Re: Future of armv7

From: Kristof Provost <kp_at_FreeBSD.org>
Date: Sat, 15 Nov 2025 12:22:14 UTC
On 14 Nov 2025, at 18:09, John Baldwin wrote:
> Two and a half years ago when we first began talking about deprecating
> 32-bit architectures in 15.0, we decided to keep armv7 for at least
> the stable/15 branch but did not commit to anything beyond that.  Now
> that 15.0 is close to shipping and we are turning our development
> focus to 16.0, we should figure out what we want to say about armv7
> for 16.x in the 15.0 release notes so that users have suitable notice.
>
> In particular, do we want to deprecate armv7 in 16.0 (similar to the
> state of 32-bit powerpc in 15.0), or do we want to keep it?
>
> My initial suggestion is that we announce that we plan to deprecate it
> in 16.0.  In that case, I would also suggest that we follow a similar
> process of keeping armv7 for most of the lifetime of 16.0 so that we
> can reneg if need be during the 16.0 cycle.
>
> What do other folks think?
>
For what it’s worth, from the pfsense/Netgate perspective: we have one hardware platform based on armv7 which has been end-of-life for two years already. We still release software for it, but do not guarantee anything.

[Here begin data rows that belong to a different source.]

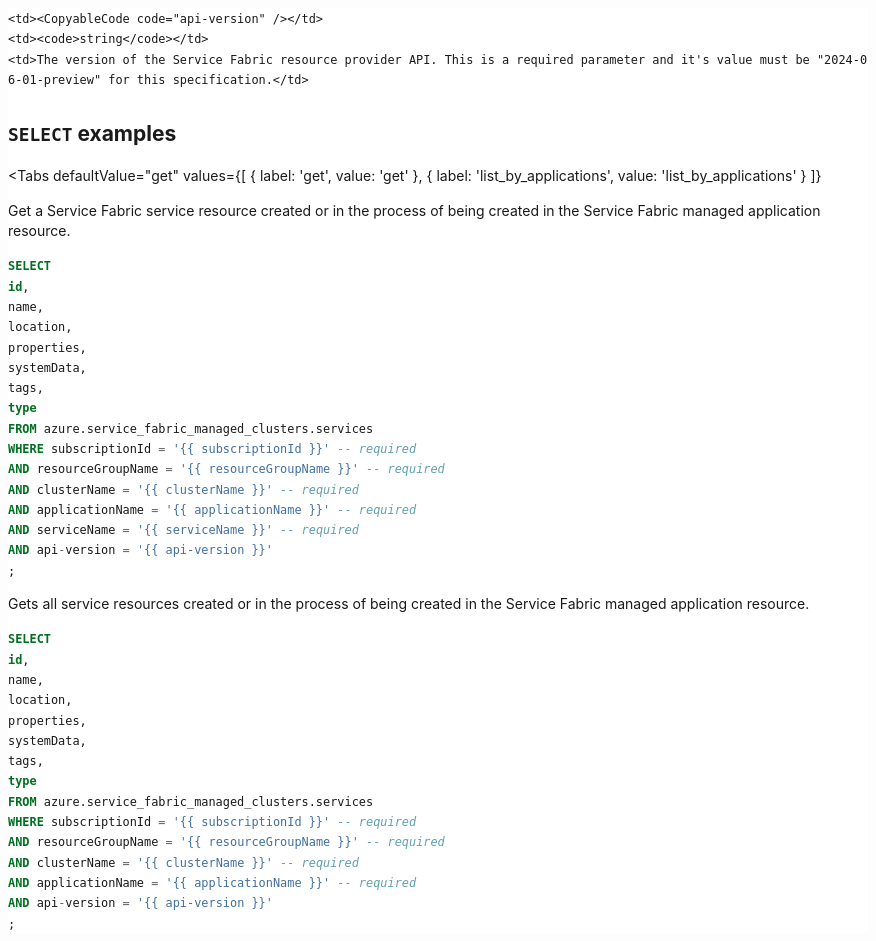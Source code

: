    <td><CopyableCode code="api-version" /></td>
    <td><code>string</code></td>
    <td>The version of the Service Fabric resource provider API. This is a required parameter and it's value must be "2024-06-01-preview" for this specification.</td>
</tr>
</tbody>
</table>

## `SELECT` examples

<Tabs
    defaultValue="get"
    values={[
        { label: 'get', value: 'get' },
        { label: 'list_by_applications', value: 'list_by_applications' }
    ]}
>
<TabItem value="get">

Get a Service Fabric service resource created or in the process of being created in the Service Fabric managed application resource.

```sql
SELECT
id,
name,
location,
properties,
systemData,
tags,
type
FROM azure.service_fabric_managed_clusters.services
WHERE subscriptionId = '{{ subscriptionId }}' -- required
AND resourceGroupName = '{{ resourceGroupName }}' -- required
AND clusterName = '{{ clusterName }}' -- required
AND applicationName = '{{ applicationName }}' -- required
AND serviceName = '{{ serviceName }}' -- required
AND api-version = '{{ api-version }}'
;
```
</TabItem>
<TabItem value="list_by_applications">

Gets all service resources created or in the process of being created in the Service Fabric managed application resource.

```sql
SELECT
id,
name,
location,
properties,
systemData,
tags,
type
FROM azure.service_fabric_managed_clusters.services
WHERE subscriptionId = '{{ subscriptionId }}' -- required
AND resourceGroupName = '{{ resourceGroupName }}' -- required
AND clusterName = '{{ clusterName }}' -- required
AND applicationName = '{{ applicationName }}' -- required
AND api-version = '{{ api-version }}'
;
```
</TabItem>
</Tabs>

It’s starting to become quite clear that armv7 doesn’t have a significant developer base any more, and we’ve resorted to turning off features (e.g. no suricata on 3100 because rust doesn’t build for armv7), and as far as I can see that’s only going to keep getting worse.

pf has a counter hack in it to improve performance on armv7 that I’d also love to tear out.

I understand the desire to keep platforms around, but there’s a real cost to it, often borne by an invisible selection of developers (and users, who report bugs into dead space).

I’d argue that unless at least a few people want to step up and start doing maintenance work it has to go.